» Dataset:
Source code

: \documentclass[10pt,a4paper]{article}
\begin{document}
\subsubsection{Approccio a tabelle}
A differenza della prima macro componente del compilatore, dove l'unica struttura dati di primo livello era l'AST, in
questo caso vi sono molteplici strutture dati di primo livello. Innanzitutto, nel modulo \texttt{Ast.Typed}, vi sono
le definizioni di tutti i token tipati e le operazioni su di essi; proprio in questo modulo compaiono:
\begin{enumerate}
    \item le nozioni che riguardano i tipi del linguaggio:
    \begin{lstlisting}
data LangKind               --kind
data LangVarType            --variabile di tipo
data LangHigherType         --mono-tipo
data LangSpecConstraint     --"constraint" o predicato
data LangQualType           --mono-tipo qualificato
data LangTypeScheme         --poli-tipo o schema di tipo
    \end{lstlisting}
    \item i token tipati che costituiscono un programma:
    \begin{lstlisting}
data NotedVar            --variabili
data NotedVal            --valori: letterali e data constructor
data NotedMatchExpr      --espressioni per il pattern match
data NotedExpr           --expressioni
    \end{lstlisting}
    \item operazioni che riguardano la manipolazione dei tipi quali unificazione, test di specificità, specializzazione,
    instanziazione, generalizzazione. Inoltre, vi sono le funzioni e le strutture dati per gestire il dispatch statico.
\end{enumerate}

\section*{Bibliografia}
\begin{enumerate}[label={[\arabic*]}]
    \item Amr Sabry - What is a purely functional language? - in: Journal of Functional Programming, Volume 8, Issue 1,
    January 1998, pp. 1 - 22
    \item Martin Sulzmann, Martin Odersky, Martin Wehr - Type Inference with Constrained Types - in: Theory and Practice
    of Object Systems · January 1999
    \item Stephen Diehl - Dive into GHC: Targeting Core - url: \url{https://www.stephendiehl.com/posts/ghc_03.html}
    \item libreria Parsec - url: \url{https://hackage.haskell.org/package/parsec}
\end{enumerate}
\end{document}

» Problem requirements:
Keeping each word as given, write out the material above.

» Result:
Source code

: \documentclass[10pt,a4paper]{article}
\begin{document}
\subsubsection{Approccio a tabelle}
A differenza della prima macro componente del compilatore, dove l'unica struttura dati di primo livello era l'AST, in
questo caso vi sono molteplici strutture dati di primo livello. Innanzitutto, nel modulo \texttt{Ast.Typed}, vi sono
le definizioni di tutti i token tipati e le operazioni su di essi; proprio in questo modulo compaiono:
\begin{enumerate}
    \item le nozioni che riguardano i tipi del linguaggio:
    \begin{lstlisting}
data LangKind               --kind
data LangVarType            --variabile di tipo
data LangHigherType         --mono-tipo
data LangSpecConstraint     --"constraint" o predicato
data LangQualType           --mono-tipo qualificato
data LangTypeScheme         --poli-tipo o schema di tipo
    \end{lstlisting}
    \item i token tipati che costituiscono un programma:
    \begin{lstlisting}
data NotedVar            --variabili
data NotedVal            --valori: letterali e data constructor
data NotedMatchExpr      --espressioni per il pattern match
data NotedExpr           --expressioni
    \end{lstlisting}
    \item operazioni che riguardano la manipolazione dei tipi quali unificazione, test di specificità, specializzazione,
    instanziazione, generalizzazione. Inoltre, vi sono le funzioni e le strutture dati per gestire il dispatch statico.
\end{enumerate}

\section*{Bibliografia}
\begin{enumerate}[label={[\arabic*]}]
    \item Amr Sabry - What is a purely functional language? - in: Journal of Functional Programming, Volume 8, Issue 1,
    January 1998, pp. 1 - 22
    \item Martin Sulzmann, Martin Odersky, Martin Wehr - Type Inference with Constrained Types - in: Theory and Practice
    of Object Systems · January 1999
    \item Stephen Diehl - Dive into GHC: Targeting Core - url: \url{https://www.stephendiehl.com/posts/ghc_03.html}
    \item libreria Parsec - url: \url{https://hackage.haskell.org/package/parsec}
\end{enumerate}
\end{document}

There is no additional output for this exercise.